What the exercise asks: Among the records that follow, find the line with "and iterable protocols" and the line with "All objects in". Set down those lines and all lines between them exactly, without adding anything.

(Dataset entries)
━━━

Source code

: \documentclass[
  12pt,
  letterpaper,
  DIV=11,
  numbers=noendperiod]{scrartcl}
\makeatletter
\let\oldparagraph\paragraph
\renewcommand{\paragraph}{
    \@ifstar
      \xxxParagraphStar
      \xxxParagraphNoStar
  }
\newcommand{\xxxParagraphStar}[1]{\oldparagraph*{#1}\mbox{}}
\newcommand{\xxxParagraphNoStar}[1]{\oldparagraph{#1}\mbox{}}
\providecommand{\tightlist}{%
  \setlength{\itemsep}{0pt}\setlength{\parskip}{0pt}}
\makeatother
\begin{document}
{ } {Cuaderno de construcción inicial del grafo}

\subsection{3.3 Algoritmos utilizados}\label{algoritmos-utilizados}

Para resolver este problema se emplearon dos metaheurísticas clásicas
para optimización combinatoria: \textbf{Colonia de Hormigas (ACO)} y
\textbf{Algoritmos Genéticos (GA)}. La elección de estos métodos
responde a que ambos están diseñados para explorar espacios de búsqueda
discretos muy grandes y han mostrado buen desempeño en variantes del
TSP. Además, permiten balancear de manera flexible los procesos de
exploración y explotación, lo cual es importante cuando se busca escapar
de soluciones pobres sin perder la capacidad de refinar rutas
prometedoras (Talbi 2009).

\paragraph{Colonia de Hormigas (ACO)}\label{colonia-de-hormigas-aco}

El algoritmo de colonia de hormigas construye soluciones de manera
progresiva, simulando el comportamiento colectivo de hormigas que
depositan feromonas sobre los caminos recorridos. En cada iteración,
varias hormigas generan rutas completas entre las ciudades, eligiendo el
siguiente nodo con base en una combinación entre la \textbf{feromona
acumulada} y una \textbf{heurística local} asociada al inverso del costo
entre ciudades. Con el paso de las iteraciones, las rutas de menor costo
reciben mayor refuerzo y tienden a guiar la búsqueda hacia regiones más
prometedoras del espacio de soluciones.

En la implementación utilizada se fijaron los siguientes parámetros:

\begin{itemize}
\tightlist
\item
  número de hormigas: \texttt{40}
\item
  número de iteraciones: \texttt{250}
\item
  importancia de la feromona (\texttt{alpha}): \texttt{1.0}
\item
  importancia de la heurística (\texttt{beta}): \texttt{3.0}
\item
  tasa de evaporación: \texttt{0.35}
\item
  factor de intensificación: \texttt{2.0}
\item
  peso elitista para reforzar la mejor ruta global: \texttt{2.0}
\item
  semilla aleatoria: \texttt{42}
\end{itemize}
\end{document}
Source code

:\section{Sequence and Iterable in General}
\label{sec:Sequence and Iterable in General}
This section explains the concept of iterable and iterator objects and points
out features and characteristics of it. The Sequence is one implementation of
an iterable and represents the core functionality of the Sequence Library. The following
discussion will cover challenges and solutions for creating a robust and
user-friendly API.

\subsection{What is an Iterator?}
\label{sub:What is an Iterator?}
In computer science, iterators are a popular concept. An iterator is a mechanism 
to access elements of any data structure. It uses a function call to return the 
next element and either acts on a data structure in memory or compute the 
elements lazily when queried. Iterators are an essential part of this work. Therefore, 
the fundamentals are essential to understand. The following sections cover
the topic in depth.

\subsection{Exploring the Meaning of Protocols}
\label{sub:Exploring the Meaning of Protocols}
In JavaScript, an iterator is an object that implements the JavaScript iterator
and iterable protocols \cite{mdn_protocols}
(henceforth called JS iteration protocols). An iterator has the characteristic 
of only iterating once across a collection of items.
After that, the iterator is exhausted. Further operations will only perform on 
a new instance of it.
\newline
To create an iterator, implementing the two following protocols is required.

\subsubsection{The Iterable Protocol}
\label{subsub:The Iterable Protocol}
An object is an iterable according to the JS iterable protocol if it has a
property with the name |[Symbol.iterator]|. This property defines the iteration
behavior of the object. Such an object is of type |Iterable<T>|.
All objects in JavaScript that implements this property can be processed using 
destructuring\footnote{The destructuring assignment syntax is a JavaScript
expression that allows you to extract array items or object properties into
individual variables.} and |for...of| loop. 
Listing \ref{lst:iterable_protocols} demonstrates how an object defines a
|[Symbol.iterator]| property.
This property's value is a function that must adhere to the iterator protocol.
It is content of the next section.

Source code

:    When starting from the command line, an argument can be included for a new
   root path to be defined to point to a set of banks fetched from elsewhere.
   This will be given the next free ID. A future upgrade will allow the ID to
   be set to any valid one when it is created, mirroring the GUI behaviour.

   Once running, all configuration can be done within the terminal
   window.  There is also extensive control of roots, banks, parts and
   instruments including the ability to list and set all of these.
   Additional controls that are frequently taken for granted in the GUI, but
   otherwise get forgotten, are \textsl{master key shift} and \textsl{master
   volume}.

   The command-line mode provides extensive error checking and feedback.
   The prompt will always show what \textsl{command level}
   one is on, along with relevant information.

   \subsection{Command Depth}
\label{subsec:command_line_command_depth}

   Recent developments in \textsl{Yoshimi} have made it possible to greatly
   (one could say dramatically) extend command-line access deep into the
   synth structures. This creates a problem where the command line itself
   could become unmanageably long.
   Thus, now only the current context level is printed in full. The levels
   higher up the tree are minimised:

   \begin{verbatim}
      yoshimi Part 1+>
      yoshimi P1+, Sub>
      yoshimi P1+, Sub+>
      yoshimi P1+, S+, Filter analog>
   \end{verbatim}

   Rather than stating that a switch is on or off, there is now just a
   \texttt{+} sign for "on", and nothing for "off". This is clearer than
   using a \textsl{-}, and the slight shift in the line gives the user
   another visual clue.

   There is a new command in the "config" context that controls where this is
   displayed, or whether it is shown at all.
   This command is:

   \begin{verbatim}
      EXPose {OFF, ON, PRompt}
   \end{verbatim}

━━━

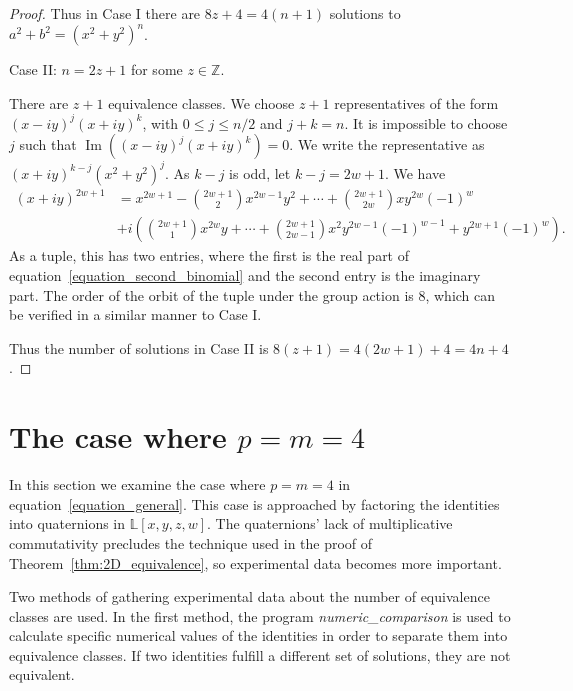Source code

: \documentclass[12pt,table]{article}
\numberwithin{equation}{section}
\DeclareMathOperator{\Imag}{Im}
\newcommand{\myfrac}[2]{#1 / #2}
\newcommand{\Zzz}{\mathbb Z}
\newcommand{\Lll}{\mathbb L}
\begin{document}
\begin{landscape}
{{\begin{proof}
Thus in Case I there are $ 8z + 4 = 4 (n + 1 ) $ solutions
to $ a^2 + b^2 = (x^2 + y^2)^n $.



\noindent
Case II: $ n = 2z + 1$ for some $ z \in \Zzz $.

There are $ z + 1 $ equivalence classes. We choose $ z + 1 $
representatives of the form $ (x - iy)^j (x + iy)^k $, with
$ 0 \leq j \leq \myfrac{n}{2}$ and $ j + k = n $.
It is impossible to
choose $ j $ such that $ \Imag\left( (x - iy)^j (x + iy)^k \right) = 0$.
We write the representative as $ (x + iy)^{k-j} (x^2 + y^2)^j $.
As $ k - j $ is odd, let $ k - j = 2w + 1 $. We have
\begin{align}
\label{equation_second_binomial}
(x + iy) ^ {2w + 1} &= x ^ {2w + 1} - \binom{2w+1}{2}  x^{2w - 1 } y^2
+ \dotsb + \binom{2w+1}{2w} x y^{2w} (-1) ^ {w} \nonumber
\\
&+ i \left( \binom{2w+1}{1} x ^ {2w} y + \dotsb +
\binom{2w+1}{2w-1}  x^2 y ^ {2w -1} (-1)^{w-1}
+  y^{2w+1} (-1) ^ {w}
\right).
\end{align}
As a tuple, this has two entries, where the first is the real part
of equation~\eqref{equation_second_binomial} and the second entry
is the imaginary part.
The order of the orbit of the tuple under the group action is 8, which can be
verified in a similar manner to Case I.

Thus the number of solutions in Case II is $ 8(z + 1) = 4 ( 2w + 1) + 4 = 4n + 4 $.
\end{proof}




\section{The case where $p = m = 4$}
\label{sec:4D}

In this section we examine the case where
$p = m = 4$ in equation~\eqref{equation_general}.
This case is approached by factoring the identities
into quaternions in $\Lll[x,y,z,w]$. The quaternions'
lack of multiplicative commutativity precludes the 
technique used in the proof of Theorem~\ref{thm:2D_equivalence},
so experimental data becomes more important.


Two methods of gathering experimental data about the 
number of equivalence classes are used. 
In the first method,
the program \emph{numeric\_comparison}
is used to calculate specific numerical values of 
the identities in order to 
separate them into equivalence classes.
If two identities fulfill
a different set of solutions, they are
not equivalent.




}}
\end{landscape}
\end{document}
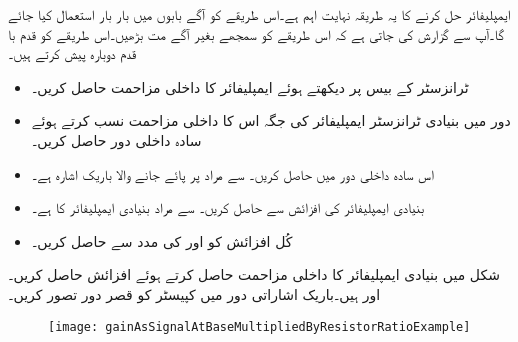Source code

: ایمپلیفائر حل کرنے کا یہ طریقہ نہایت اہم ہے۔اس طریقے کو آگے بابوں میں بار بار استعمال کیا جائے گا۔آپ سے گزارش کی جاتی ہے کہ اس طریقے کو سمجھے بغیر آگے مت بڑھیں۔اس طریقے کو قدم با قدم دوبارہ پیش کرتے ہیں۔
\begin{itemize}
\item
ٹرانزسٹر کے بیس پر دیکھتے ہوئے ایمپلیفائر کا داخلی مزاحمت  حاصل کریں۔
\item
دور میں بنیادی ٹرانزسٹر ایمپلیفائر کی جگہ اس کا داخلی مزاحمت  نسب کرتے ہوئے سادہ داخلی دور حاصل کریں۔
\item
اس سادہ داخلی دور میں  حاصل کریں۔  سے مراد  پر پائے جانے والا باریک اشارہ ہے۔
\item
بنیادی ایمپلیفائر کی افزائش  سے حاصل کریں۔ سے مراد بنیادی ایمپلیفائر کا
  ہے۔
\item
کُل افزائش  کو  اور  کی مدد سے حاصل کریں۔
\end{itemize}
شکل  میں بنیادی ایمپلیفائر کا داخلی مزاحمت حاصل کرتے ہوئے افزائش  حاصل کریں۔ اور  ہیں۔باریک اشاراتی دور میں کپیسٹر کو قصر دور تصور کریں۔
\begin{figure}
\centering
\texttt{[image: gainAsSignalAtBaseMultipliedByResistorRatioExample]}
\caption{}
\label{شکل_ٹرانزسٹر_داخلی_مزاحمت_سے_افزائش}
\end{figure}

━━━

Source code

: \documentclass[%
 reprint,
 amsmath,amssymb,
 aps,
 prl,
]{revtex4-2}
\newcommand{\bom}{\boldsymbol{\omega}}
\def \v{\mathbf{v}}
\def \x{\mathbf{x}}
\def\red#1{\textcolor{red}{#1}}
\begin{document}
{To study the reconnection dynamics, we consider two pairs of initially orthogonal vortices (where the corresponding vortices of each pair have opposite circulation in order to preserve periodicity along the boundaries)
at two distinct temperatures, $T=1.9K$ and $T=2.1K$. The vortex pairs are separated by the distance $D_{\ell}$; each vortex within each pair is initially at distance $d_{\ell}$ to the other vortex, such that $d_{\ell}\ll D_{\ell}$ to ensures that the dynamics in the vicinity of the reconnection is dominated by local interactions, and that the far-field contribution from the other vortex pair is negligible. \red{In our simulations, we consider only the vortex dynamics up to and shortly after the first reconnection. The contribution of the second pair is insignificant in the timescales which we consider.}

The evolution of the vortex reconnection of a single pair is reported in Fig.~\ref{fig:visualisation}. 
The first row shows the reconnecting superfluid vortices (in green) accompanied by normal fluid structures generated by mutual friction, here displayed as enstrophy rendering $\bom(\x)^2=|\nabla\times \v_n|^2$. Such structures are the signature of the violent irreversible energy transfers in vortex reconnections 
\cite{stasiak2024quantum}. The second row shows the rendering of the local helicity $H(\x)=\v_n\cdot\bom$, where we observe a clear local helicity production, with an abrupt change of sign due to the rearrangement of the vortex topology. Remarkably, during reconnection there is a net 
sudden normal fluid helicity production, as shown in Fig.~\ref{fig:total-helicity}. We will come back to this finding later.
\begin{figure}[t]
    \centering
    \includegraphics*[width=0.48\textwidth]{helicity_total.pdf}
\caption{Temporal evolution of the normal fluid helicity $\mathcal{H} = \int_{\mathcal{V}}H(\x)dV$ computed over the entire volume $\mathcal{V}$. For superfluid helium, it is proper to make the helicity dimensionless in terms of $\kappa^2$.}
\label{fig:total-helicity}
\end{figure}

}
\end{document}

━━━

Answer below:
and iterable protocols \cite{mdn_protocols}
(henceforth called JS iteration protocols). An iterator has the characteristic 
of only iterating once across a collection of items.
After that, the iterator is exhausted. Further operations will only perform on 
a new instance of it.
\newline
To create an iterator, implementing the two following protocols is required.

\subsubsection{The Iterable Protocol}
\label{subsub:The Iterable Protocol}
An object is an iterable according to the JS iterable protocol if it has a
property with the name |[Symbol.iterator]|. This property defines the iteration
behavior of the object. Such an object is of type |Iterable<T>|.
All objects in JavaScript that implements this property can be processed using 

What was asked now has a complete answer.